También es importante observar que en muchas ocasiones, el levantamiento de medidas, tanto en España como en Gran Bretaña, Dinamarca, y otras partes del mundo, no ha generado olas descontroladas de contagios y hospitalizaciones, ni antes ni después de las campañas de vacunación, por una simple razón: el curso de este virus depende principalmente de factores ajenos a la coacción, como la estacionalidad, los niveles de salud e inmunidad presente en la población (ya sea por inmunidad natural o por vacunación), y la calidad de los tratamientos médicos disponibles.

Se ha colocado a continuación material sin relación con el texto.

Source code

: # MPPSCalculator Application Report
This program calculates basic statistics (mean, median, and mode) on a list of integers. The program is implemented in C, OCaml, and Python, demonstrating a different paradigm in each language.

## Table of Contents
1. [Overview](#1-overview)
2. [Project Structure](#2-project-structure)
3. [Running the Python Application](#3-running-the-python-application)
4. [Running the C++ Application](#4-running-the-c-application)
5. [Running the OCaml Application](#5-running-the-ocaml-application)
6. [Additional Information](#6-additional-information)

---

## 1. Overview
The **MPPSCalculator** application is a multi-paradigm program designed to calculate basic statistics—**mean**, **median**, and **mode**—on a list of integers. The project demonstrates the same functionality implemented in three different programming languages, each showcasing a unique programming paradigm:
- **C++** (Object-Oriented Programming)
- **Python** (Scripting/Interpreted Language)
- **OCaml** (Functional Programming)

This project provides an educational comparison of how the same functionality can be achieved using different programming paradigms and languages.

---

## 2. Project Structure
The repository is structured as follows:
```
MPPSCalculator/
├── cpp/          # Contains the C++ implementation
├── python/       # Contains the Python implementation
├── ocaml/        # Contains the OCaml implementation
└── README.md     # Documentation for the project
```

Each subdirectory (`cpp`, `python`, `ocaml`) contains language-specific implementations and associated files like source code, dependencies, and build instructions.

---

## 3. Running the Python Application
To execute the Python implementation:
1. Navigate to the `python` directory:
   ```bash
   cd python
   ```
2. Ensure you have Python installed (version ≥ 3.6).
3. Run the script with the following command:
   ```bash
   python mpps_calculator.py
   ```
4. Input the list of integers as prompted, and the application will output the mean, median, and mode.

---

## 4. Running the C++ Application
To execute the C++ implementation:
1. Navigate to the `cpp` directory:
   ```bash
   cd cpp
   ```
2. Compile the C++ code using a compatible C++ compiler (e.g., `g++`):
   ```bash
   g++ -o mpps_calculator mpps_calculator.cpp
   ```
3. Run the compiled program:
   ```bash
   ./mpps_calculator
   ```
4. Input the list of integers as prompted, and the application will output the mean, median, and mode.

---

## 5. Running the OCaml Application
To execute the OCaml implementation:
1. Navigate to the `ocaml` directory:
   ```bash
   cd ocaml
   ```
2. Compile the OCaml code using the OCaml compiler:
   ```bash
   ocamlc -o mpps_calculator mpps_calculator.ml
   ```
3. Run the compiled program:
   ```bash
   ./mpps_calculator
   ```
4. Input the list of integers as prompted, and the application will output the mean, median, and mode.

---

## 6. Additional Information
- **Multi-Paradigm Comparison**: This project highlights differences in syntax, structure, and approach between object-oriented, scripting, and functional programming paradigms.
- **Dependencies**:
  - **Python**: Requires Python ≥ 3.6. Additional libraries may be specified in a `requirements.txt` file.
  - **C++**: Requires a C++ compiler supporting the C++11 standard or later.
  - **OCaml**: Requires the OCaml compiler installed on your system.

Por otro lado, los daños humanos, sanitarios, y económicos de los confinamientos y demás medidas agresivas contra el Covid-19 se sentirán durante décadas. Entre otros: el no tratamiento de enfermedades peligrosas como cáncer; el colapso de empresas pequeña y medianas; empeoramientos en la salud mental de mucha gente; el déficit educativo de muchos niños; y la corrosión de derechos básicos como el derecho de movilidad y la libertad de asociación.

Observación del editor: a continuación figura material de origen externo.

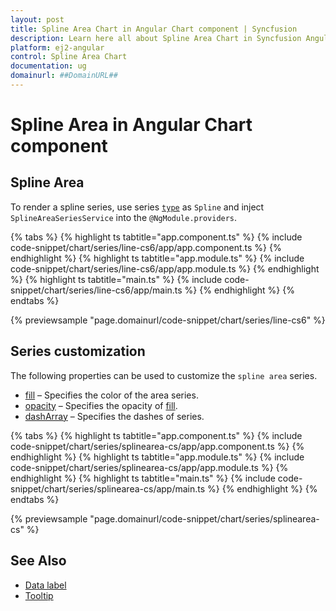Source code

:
 ```yaml
---
layout: post
title: Spline Area Chart in Angular Chart component | Syncfusion
description: Learn here all about Spline Area Chart in Syncfusion Angular Chart component of Syncfusion Essential JS 2 and more.
platform: ej2-angular
control: Spline Area Chart
documentation: ug
domainurl: ##DomainURL##
---
```

# Spline Area in Angular Chart component

## Spline Area

To render a spline series, use series [`type`](https://ej2.syncfusion.com/angular/documentation/api/chart/seriesDirective/#type) as `Spline` and
inject `SplineAreaSeriesService` into the `@NgModule.providers`.

{% tabs %}
{% highlight ts tabtitle="app.component.ts" %}
{% include code-snippet/chart/series/line-cs6/app/app.component.ts %}
{% endhighlight %}
{% highlight ts tabtitle="app.module.ts" %}
{% include code-snippet/chart/series/line-cs6/app/app.module.ts %}
{% endhighlight %}
{% highlight ts tabtitle="main.ts" %}
{% include code-snippet/chart/series/line-cs6/app/main.ts %}
{% endhighlight %}
{% endtabs %}

{% previewsample "page.domainurl/code-snippet/chart/series/line-cs6" %}

## Series customization

The following properties can be used to customize the `spline area` series.

* [fill](https://ej2.syncfusion.com/angular/documentation/api/chart/seriesModel/#fill) – Specifies the color of the area series.
* [opacity](https://ej2.syncfusion.com/angular/documentation/api/chart/seriesModel/#opacity) – Specifies the opacity of [fill](https://ej2.syncfusion.com/angular/documentation/api/chart/seriesModel/#fill).
* [dashArray](https://ej2.syncfusion.com/angular/documentation/api/chart/seriesModel/#dasharray) – Specifies the dashes of series.

{% tabs %}
{% highlight ts tabtitle="app.component.ts" %}
{% include code-snippet/chart/series/splinearea-cs/app/app.component.ts %}
{% endhighlight %}
{% highlight ts tabtitle="app.module.ts" %}
{% include code-snippet/chart/series/splinearea-cs/app/app.module.ts %}
{% endhighlight %}
{% highlight ts tabtitle="main.ts" %}
{% include code-snippet/chart/series/splinearea-cs/app/main.ts %}
{% endhighlight %}
{% endtabs %}

{% previewsample "page.domainurl/code-snippet/chart/series/splinearea-cs" %}

## See Also

* [Data label](../data-labels/)
* [Tooltip](../tool-tip/)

Se asume con cierta frecuencia que cualquier progreso en la guerra contra Covid puede justificar cualquier medio elegible. Pero la reducción de los males de Covid-19 no es el único fin ni el único valor que importa. Se tiene que equilibrar con muchos otros fines no menos importantes, entre otros: el cuidado de otras dimensiones de la salud física y mental; la defensa de derechos y libertades fundamentales; y el desarrollo económico, del cuál depende también la calidad de los servicios sanitarios. 

Ojalá este invierno las autoridades tanto autonómicas como nacionales de España reflexionen bien sobre los fracasos de la coacción, y se dediquen a promover mejoras tangibles en nuestros servicios sanitarios, en vez de imponer medidas desesperadas y científicamente arbitrarias de coacción y vigilancia policial.